### Aim of the task
Where in the listing does the string "CategoryTree" appear? Copy every line that holds it.

### Source data
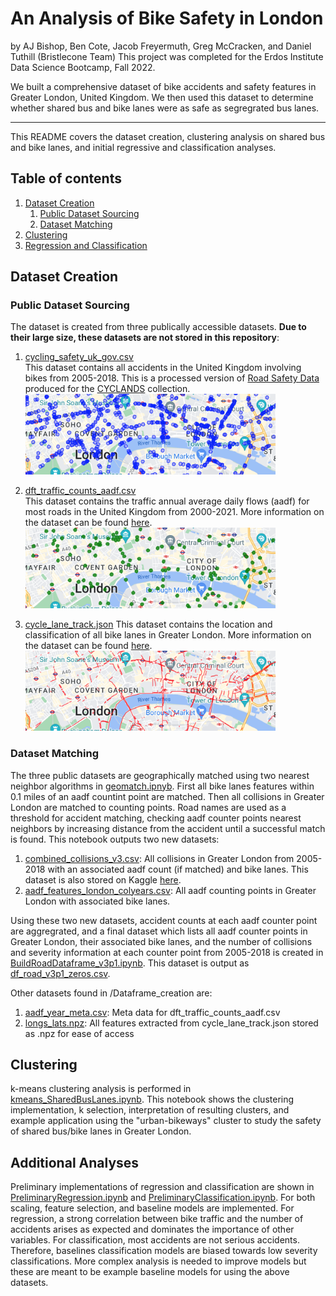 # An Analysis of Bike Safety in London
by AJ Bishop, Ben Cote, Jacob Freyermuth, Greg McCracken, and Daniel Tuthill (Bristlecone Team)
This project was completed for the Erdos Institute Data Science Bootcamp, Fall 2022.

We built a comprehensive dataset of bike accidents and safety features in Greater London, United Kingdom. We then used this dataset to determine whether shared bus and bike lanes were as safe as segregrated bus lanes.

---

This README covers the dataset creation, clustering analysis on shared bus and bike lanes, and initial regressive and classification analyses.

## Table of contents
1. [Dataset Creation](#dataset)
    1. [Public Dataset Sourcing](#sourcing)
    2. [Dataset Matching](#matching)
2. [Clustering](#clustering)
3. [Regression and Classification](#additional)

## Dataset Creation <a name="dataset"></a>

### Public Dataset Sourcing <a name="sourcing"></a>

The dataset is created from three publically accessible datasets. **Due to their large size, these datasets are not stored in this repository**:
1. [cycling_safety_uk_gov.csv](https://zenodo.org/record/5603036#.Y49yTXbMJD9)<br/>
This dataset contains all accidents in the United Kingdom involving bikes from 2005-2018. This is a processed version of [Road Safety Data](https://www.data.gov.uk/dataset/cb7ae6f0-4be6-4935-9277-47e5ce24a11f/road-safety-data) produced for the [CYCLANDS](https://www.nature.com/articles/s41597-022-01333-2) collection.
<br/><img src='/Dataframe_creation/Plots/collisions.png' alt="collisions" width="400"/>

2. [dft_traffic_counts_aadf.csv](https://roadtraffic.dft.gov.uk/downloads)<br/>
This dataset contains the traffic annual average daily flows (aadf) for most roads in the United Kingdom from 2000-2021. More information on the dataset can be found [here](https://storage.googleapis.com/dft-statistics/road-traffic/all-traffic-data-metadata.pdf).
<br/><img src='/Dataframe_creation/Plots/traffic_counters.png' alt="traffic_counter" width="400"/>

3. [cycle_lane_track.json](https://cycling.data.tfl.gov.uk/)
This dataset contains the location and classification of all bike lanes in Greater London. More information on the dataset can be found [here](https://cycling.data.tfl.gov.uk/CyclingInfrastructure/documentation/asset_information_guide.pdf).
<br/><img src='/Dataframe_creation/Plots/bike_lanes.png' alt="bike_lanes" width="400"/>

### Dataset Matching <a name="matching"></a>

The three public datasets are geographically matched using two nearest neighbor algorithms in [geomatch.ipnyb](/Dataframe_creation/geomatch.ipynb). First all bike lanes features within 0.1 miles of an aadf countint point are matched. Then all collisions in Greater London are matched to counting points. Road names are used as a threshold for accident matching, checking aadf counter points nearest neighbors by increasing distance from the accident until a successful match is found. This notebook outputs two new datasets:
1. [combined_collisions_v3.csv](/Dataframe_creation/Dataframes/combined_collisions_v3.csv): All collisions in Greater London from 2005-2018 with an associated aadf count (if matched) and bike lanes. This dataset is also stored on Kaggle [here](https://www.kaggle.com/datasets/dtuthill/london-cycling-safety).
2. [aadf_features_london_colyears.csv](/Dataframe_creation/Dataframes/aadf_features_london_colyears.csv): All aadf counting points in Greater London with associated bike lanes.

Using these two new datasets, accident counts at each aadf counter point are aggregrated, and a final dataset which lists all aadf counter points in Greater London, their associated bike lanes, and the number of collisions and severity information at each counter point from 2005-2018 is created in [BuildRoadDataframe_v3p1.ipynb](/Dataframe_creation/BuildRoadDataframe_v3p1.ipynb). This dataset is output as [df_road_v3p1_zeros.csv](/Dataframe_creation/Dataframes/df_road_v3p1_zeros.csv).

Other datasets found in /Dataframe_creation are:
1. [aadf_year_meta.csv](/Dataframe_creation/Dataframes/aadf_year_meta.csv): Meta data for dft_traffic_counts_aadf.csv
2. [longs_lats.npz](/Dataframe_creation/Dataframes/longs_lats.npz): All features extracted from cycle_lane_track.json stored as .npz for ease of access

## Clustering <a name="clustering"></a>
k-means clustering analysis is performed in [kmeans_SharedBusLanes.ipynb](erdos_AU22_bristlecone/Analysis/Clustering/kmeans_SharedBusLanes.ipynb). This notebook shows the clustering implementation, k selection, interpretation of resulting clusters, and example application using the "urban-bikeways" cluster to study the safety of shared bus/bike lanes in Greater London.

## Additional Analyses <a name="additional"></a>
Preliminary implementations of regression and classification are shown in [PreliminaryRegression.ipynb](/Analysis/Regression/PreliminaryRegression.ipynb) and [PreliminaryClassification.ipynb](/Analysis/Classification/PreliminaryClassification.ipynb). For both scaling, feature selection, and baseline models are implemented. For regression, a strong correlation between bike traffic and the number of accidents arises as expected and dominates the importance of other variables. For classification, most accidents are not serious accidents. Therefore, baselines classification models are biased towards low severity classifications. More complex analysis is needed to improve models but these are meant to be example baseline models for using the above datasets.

* * *

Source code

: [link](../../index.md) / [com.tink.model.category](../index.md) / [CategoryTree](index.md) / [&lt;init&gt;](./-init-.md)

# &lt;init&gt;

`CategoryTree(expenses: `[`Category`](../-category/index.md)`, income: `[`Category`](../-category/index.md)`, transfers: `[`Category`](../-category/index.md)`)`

...

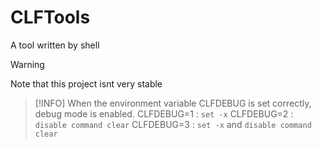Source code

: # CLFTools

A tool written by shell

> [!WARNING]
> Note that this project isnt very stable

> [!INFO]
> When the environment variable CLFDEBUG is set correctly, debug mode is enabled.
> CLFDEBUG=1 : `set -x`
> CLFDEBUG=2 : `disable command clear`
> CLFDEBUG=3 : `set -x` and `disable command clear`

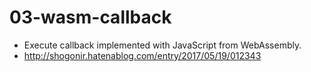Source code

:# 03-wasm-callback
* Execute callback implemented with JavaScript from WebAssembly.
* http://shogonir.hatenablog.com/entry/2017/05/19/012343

### Answer to the exercise
: [link](../../index.md) / [com.tink.model.category](../index.md) / [CategoryTree](index.md) / [&lt;init&gt;](./-init-.md)
`CategoryTree(expenses: `[`Category`](../-category/index.md)`, income: `[`Category`](../-category/index.md)`, transfers: `[`Category`](../-category/index.md)`)`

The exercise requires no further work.